===== AVAILABLE DATA =====

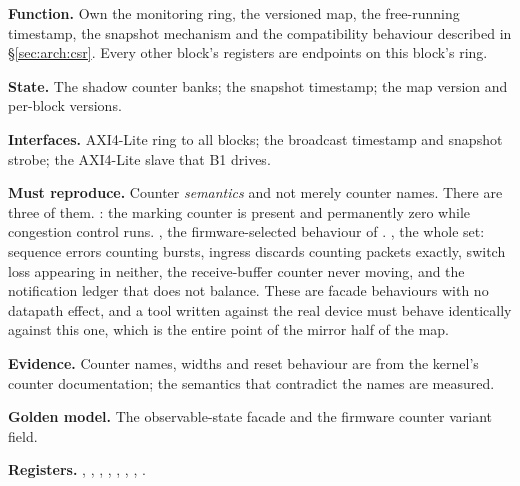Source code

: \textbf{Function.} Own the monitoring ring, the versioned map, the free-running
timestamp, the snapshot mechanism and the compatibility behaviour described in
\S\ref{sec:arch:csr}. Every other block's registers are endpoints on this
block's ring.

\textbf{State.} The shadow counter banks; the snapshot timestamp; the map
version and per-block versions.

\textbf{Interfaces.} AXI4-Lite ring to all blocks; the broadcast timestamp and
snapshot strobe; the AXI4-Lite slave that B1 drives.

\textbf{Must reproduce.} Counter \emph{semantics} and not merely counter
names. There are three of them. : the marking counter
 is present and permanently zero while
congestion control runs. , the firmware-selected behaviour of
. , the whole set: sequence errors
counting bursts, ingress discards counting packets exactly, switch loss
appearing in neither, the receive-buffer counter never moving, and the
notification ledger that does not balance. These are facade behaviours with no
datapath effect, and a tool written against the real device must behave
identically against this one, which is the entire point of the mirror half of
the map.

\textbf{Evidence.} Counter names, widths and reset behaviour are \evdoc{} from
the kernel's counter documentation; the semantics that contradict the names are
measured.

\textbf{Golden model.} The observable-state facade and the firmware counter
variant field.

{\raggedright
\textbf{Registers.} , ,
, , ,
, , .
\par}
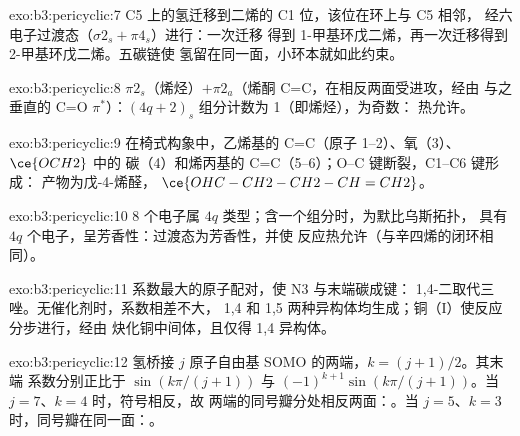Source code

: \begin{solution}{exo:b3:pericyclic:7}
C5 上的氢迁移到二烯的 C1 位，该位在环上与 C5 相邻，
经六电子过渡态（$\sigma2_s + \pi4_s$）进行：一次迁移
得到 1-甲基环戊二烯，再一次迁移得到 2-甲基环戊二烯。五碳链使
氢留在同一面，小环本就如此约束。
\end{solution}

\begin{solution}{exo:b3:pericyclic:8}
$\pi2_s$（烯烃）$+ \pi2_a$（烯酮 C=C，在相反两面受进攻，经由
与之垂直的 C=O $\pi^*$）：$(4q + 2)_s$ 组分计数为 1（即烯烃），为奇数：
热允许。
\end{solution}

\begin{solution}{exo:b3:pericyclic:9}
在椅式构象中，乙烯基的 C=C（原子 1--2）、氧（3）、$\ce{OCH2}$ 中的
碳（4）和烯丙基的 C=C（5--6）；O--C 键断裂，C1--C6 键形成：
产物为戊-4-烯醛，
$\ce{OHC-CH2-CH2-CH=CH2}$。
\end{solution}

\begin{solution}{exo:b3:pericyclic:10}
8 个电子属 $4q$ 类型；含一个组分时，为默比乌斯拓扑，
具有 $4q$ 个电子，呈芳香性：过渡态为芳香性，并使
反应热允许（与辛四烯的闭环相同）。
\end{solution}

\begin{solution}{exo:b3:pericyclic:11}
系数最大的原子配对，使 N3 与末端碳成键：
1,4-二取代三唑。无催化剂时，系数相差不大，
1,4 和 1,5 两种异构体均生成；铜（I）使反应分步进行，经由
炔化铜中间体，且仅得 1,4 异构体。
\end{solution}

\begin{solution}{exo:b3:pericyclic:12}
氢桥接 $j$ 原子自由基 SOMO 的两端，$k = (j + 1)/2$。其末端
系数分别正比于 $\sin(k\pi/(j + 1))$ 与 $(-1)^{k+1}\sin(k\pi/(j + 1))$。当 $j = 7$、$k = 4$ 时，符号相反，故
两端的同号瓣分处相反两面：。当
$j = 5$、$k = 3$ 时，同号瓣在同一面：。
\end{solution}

=====

** HOW TO COMPLETE THIS TASK **
Would you output the data exactly, without any of its images?

** OUTPUT BELOW **
Source code

: \textbf{Function.} Own the monitoring ring, the versioned map, the free-running
timestamp, the snapshot mechanism and the compatibility behaviour described in
\S\ref{sec:arch:csr}. Every other block's registers are endpoints on this
block's ring.

\textbf{State.} The shadow counter banks; the snapshot timestamp; the map
version and per-block versions.

\textbf{Interfaces.} AXI4-Lite ring to all blocks; the broadcast timestamp and
snapshot strobe; the AXI4-Lite slave that B1 drives.

\textbf{Must reproduce.} Counter \emph{semantics} and not merely counter
names. There are three of them. : the marking counter
 is present and permanently zero while
congestion control runs. , the firmware-selected behaviour of
. , the whole set: sequence errors
counting bursts, ingress discards counting packets exactly, switch loss
appearing in neither, the receive-buffer counter never moving, and the
notification ledger that does not balance. These are facade behaviours with no
datapath effect, and a tool written against the real device must behave
identically against this one, which is the entire point of the mirror half of
the map.

\textbf{Evidence.} Counter names, widths and reset behaviour are \evdoc{} from
the kernel's counter documentation; the semantics that contradict the names are
measured.

\textbf{Golden model.} The observable-state facade and the firmware counter
variant field.

{\raggedright
\textbf{Registers.} , ,
, , ,
, , .
\par}
Source code

: \begin{solution}{exo:b3:pericyclic:7}
C5 上的氢迁移到二烯的 C1 位，该位在环上与 C5 相邻，
经六电子过渡态（$\sigma2_s + \pi4_s$）进行：一次迁移
得到 1-甲基环戊二烯，再一次迁移得到 2-甲基环戊二烯。五碳链使
氢留在同一面，小环本就如此约束。
\end{solution}

\begin{solution}{exo:b3:pericyclic:8}
$\pi2_s$（烯烃）$+ \pi2_a$（烯酮 C=C，在相反两面受进攻，经由
与之垂直的 C=O $\pi^*$）：$(4q + 2)_s$ 组分计数为 1（即烯烃），为奇数：
热允许。
\end{solution}

\begin{solution}{exo:b3:pericyclic:9}
在椅式构象中，乙烯基的 C=C（原子 1--2）、氧（3）、$\ce{OCH2}$ 中的
碳（4）和烯丙基的 C=C（5--6）；O--C 键断裂，C1--C6 键形成：
产物为戊-4-烯醛，
$\ce{OHC-CH2-CH2-CH=CH2}$。
\end{solution}

\begin{solution}{exo:b3:pericyclic:10}
8 个电子属 $4q$ 类型；含一个组分时，为默比乌斯拓扑，
具有 $4q$ 个电子，呈芳香性：过渡态为芳香性，并使
反应热允许（与辛四烯的闭环相同）。
\end{solution}

\begin{solution}{exo:b3:pericyclic:11}
系数最大的原子配对，使 N3 与末端碳成键：
1,4-二取代三唑。无催化剂时，系数相差不大，
1,4 和 1,5 两种异构体均生成；铜（I）使反应分步进行，经由
炔化铜中间体，且仅得 1,4 异构体。
\end{solution}

\begin{solution}{exo:b3:pericyclic:12}
氢桥接 $j$ 原子自由基 SOMO 的两端，$k = (j + 1)/2$。其末端
系数分别正比于 $\sin(k\pi/(j + 1))$ 与 $(-1)^{k+1}\sin(k\pi/(j + 1))$。当 $j = 7$、$k = 4$ 时，符号相反，故
两端的同号瓣分处相反两面：。当
$j = 5$、$k = 3$ 时，同号瓣在同一面：。
\end{solution}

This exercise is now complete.